Two weeks before her due date, Anna asked to redo the tests; the results were unchanged. Anna now turned to G‑d. “You remembered me at thirteen and eighteen! Please G‑d, heal this baby.”

Anna went into labor, fearing the worst. The baby was whisked off to neonatal care. Anna’s doctor reappeared and told her, “I have no explanation, but your baby is 100 percent healthy!”

Anna shared her story when I lectured for a Jewish learning event at her home. She pointed to her “baby,” a beautiful and healthy pre-teenager.

Anna reminds me of the powerful Jewish soul. No matter the circumstances or level of observance, the soul restlessly calls out to its Maker, pursuing a connection.

This week’s Torah portion, Pekudei, opens with the various materials donated for the Mishkan, the tabernacle. The donations were given freely, according to the resources and generosity of the individual. The exception was silver used for the foundation.

“The silver of the community was 100 talents and 1,775 shekels … half a shekel for each one. . .”(Ex. 38:25-26)

Half a shekel was donated for the foundation. “The rich shall not give more, and the poor shall not give less.” (Ex. 30:15)

The Jewish nation is made up of individuals differing vastly in temperament and abilities, social and religious standing, talents and intelligences.

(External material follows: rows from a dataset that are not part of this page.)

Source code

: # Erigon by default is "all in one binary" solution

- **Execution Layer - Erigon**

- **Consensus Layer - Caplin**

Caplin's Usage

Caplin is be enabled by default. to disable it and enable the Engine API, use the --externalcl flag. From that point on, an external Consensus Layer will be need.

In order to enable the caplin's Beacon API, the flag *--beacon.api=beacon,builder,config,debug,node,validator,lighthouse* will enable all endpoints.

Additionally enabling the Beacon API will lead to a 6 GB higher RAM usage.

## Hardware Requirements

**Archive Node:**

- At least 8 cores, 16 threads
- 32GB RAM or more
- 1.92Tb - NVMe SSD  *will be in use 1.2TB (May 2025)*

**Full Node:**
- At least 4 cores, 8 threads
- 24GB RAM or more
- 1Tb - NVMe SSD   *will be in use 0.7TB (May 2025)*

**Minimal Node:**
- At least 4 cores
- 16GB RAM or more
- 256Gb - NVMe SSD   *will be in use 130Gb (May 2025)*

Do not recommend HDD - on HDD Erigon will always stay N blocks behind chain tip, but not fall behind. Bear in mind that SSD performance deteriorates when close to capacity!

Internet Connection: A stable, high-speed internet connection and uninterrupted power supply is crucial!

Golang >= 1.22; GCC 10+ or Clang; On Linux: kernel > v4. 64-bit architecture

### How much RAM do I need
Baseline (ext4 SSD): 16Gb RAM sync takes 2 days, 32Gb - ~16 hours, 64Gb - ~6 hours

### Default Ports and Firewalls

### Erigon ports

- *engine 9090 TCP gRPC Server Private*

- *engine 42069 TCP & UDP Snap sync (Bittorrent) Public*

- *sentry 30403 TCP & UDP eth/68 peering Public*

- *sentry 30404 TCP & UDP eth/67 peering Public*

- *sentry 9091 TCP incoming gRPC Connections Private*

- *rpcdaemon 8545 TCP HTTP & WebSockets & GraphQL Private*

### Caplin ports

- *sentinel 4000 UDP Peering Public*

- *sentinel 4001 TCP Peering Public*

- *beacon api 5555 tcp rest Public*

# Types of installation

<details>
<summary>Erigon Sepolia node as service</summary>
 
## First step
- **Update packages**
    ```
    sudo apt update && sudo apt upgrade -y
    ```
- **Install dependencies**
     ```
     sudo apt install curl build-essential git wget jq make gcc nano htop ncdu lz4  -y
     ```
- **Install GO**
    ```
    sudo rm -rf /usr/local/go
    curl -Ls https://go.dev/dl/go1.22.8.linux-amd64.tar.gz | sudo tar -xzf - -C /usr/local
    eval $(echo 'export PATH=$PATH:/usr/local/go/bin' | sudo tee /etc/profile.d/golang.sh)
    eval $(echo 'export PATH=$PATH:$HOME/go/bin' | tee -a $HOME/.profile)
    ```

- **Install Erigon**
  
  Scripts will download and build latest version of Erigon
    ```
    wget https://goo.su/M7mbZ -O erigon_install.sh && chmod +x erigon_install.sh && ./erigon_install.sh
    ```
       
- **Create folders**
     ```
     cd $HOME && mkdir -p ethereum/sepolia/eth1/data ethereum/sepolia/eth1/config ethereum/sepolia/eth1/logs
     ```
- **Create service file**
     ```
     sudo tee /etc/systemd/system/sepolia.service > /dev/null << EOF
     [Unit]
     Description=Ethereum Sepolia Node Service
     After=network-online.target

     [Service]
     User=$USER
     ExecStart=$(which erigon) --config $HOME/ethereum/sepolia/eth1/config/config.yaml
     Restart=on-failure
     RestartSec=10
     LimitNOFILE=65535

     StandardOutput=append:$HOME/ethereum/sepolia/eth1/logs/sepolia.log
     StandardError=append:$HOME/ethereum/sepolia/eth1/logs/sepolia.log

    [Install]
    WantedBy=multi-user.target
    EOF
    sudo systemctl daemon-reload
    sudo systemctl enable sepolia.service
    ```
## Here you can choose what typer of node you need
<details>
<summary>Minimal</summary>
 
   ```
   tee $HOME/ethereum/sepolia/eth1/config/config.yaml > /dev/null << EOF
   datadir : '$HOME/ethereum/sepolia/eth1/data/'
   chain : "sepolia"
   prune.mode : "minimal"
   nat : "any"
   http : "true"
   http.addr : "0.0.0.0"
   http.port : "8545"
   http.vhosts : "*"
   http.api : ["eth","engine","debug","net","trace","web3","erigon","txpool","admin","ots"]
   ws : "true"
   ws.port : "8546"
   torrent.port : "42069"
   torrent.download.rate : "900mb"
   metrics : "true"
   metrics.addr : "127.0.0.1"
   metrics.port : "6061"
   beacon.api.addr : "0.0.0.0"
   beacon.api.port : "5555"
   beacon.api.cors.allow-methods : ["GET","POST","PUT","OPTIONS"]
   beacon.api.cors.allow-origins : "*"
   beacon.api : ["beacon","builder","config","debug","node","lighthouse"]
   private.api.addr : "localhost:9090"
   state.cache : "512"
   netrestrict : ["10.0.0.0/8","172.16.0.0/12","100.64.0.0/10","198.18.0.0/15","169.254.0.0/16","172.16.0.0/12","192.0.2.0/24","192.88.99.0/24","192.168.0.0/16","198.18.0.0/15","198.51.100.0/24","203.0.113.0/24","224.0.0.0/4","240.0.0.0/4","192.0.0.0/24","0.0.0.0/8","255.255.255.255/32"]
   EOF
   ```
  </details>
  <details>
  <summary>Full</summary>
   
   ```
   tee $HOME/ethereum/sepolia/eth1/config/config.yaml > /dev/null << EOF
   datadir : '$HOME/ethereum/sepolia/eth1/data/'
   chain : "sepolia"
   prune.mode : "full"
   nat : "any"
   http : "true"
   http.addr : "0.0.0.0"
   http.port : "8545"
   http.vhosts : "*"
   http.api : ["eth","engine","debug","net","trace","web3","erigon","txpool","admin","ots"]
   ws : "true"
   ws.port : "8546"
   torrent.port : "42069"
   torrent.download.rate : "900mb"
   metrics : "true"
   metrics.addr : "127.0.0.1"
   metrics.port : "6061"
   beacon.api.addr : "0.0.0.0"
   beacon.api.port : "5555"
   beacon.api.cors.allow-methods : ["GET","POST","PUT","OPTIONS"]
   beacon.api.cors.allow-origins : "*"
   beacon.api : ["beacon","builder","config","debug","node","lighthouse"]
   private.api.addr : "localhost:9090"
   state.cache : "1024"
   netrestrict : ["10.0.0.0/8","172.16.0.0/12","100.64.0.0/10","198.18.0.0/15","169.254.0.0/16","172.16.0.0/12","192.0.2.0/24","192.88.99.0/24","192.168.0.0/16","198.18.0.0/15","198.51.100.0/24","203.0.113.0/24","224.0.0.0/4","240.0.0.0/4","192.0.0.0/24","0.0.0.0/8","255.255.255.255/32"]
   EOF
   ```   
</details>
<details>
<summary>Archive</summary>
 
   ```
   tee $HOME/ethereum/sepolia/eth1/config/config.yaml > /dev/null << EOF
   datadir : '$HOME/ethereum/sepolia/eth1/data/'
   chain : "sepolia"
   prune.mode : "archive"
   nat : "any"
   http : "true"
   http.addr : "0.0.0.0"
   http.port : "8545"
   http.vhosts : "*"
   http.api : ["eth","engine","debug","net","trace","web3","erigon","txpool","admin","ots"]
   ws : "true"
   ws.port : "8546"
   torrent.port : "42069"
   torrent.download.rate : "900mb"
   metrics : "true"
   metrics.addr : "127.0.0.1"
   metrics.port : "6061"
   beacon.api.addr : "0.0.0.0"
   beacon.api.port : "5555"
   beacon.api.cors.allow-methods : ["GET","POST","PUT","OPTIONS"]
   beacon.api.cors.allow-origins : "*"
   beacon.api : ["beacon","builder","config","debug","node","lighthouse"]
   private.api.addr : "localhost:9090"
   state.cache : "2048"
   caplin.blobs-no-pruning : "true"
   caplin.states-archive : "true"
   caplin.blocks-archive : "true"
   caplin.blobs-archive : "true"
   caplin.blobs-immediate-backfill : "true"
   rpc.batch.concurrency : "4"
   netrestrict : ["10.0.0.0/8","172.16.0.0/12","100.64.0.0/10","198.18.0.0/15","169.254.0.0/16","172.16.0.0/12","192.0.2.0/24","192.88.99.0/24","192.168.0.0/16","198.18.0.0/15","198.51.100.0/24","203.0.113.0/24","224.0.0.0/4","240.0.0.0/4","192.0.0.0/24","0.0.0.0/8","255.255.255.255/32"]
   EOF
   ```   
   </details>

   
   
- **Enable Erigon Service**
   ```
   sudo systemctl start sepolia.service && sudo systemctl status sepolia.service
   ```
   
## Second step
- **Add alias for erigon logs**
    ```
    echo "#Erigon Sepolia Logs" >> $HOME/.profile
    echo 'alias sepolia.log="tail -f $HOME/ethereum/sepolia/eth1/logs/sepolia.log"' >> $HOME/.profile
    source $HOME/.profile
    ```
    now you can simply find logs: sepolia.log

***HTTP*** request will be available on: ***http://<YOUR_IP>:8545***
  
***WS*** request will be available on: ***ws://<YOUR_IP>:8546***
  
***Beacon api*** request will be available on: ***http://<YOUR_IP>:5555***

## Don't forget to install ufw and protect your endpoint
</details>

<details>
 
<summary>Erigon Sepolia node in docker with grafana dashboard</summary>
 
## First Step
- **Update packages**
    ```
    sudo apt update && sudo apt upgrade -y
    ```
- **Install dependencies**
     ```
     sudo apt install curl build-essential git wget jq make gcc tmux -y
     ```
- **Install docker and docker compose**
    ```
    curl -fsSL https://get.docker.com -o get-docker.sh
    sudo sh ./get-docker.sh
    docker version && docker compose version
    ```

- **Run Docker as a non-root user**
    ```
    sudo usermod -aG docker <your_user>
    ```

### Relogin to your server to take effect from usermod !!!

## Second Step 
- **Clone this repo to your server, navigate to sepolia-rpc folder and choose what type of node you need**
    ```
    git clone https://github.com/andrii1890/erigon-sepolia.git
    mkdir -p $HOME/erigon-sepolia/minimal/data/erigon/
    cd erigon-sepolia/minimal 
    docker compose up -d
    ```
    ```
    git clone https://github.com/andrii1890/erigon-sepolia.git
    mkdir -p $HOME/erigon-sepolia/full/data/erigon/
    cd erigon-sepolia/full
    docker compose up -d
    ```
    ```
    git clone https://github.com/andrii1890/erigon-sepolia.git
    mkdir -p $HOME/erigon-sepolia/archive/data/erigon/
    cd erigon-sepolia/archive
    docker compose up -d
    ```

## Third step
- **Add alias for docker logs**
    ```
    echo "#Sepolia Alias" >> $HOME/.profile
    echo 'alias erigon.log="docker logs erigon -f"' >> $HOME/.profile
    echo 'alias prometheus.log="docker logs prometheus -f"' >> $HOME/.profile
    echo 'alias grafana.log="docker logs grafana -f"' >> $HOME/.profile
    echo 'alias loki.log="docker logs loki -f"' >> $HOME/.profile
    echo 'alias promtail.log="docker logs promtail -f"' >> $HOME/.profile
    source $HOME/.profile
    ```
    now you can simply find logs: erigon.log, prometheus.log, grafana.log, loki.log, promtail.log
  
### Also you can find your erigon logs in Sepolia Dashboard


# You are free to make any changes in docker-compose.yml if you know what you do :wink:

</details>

Each of us can use our unique capabilities and opportunities to be a sanctuary for G‑d’s presence in our world. That is why for all other parts of the Mishkan, everyone donated according to their individual means and desire.

But for the foundation, they gave equally. No matter our differences, at our foundation, in our bond with G‑d, we are all equal.

Moreover, the foundation was made from silver. The Hebrew word for silver, kesef, also means “yearning.” Deep within our souls, at the very foundation of our being, is an ever-present yearning to come closer to G‑d.